** Opening Data in this exercise block **

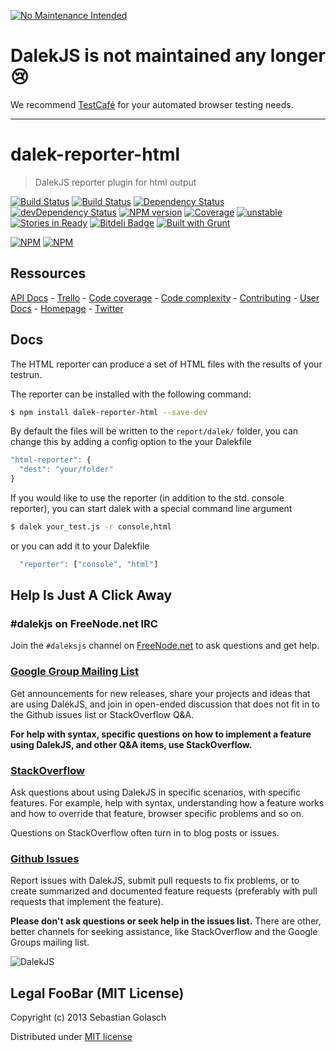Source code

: [![No Maintenance Intended](http://unmaintained.tech/badge.svg)](http://unmaintained.tech/)

# DalekJS is not maintained any longer :cry:

We recommend [TestCafé](http://devexpress.github.io/testcafe/) for your automated browser testing needs.

---

dalek-reporter-html
======================

> DalekJS reporter plugin for html output

[![Build Status](https://travis-ci.org/dalekjs/dalek-reporter-html.png)](https://travis-ci.org/dalekjs/dalek-reporter-html)
[![Build Status](https://drone.io/github.com/dalekjs/dalek-reporter-html/status.png)](https://drone.io/github.com/dalekjs/dalek-reporter-html/latest)
[![Dependency Status](https://david-dm.org/dalekjs/dalek-reporter-html.png)](https://david-dm.org/dalekjs/dalek-reporter-html)
[![devDependency Status](https://david-dm.org/dalekjs/dalek-reporter-html/dev-status.png)](https://david-dm.org/dalekjs/dalek-reporter-html#info=devDependencies)
[![NPM version](https://badge.fury.io/js/dalek-reporter-html.png)](http://badge.fury.io/js/dalek-reporter-html)
[![Coverage](http://dalekjs.com/package/dalek-reporter-html/master/coverage/coverage.png)](http://dalekjs.com/package/dalek-reporter-html/master/coverage/index.html)
[![unstable](https://rawgithub.com/hughsk/stability-badges/master/dist/unstable.svg)](http://github.com/hughsk/stability-badges)
[![Stories in Ready](https://badge.waffle.io/dalekjs/dalek-reporter-html.png?label=ready)](https://waffle.io/dalekjs/dalek-reporter-html)
[![Bitdeli Badge](https://d2weczhvl823v0.cloudfront.net/dalekjs/dalek-reporter-html/trend.png)](https://bitdeli.com/free "Bitdeli Badge")
[![Built with Grunt](https://cdn.gruntjs.com/builtwith.png)](http://gruntjs.com/)

[![NPM](https://nodei.co/npm/dalek-reporter-html.png)](https://nodei.co/npm/dalek-reporter-html/)
[![NPM](https://nodei.co/npm-dl/dalek-reporter-html.png)](https://nodei.co/npm/dalek-reporter-html/)

## Ressources

[API Docs](http://dalekjs.com/package/dalek-reporter-html/master/api/index.html) -
[Trello](https://trello.com/b/OU9sxdtw/dalek-reporter-html) -
[Code coverage](http://dalekjs.com/package/dalek-reporter-html/master/coverage/index.html) -
[Code complexity](http://dalekjs.com/package/dalek-reporter-html/master/complexity/index.html) -
[Contributing](https://github.com/dalekjs/dalek-reporter-html/blob/master/CONTRIBUTING.md) -
[User Docs](http://dalekjs.com/docs/html.html) -
[Homepage](http://dalekjs.com) -
[Twitter](http://twitter.com/dalekjs)

## Docs

The HTML reporter can produce a set of HTML files with the results of your testrun.

The reporter can be installed with the following command:

```bash
$ npm install dalek-reporter-html --save-dev
```

By default the files will be written to the `report/dalek/` folder,
you can change this by adding a config option to the your Dalekfile

```javascript
"html-reporter": {
  "dest": "your/folder"
}
```

If you would like to use the reporter (in addition to the std. console reporter),
you can start dalek with a special command line argument

```bash
$ dalek your_test.js -r console,html
```

or you can add it to your Dalekfile

```javascript
  "reporter": ["console", "html"]
```

## Help Is Just A Click Away

### #dalekjs on FreeNode.net IRC

Join the `#daleksjs` channel on [FreeNode.net](http://freenode.net) to ask questions and get help.

### [Google Group Mailing List](https://groups.google.com/forum/#!forum/dalekjs)

Get announcements for new releases, share your projects and ideas that are
using DalekJS, and join in open-ended discussion that does not fit in
to the Github issues list or StackOverflow Q&A.

**For help with syntax, specific questions on how to implement a feature
using DalekJS, and other Q&A items, use StackOverflow.**

### [StackOverflow](http://stackoverflow.com/questions/tagged/dalekjs)

Ask questions about using DalekJS in specific scenarios, with
specific features. For example, help with syntax, understanding how a feature works and
how to override that feature, browser specific problems and so on.

Questions on StackOverflow often turn in to blog posts or issues.

### [Github Issues](//github.com/dalekjs/dalek-reporter-html/issues)

Report issues with DalekJS, submit pull requests to fix problems, or to
create summarized and documented feature requests (preferably with pull
requests that implement the feature).

**Please don't ask questions or seek help in the issues list.** There are
other, better channels for seeking assistance, like StackOverflow and the
Google Groups mailing list.

![DalekJS](https://raw.github.com/dalekjs/dalekjs.com/master/img/logo.png)

## Legal FooBar (MIT License)

Copyright (c) 2013 Sebastian Golasch

Distributed under [MIT license](https://github.com/dalekjs/dalek-reporter-html/blob/master/LICENSE-MIT)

** Closing Data in this exercise block **

Exercise prompt
Starting with the line that holds "you can start" and ending with the line that holds "how to override", retype every line in the data above exactly, and nothing else.

Exercise solution
you can start dalek with a special command line argument

```bash
$ dalek your_test.js -r console,html
```

or you can add it to your Dalekfile

```javascript
  "reporter": ["console", "html"]
```

## Help Is Just A Click Away

### #dalekjs on FreeNode.net IRC

Join the `#daleksjs` channel on [FreeNode.net](http://freenode.net) to ask questions and get help.

### [Google Group Mailing List](https://groups.google.com/forum/#!forum/dalekjs)

Get announcements for new releases, share your projects and ideas that are
using DalekJS, and join in open-ended discussion that does not fit in
to the Github issues list or StackOverflow Q&A.

**For help with syntax, specific questions on how to implement a feature
using DalekJS, and other Q&A items, use StackOverflow.**

### [StackOverflow](http://stackoverflow.com/questions/tagged/dalekjs)

Ask questions about using DalekJS in specific scenarios, with
specific features. For example, help with syntax, understanding how a feature works and
how to override that feature, browser specific problems and so on.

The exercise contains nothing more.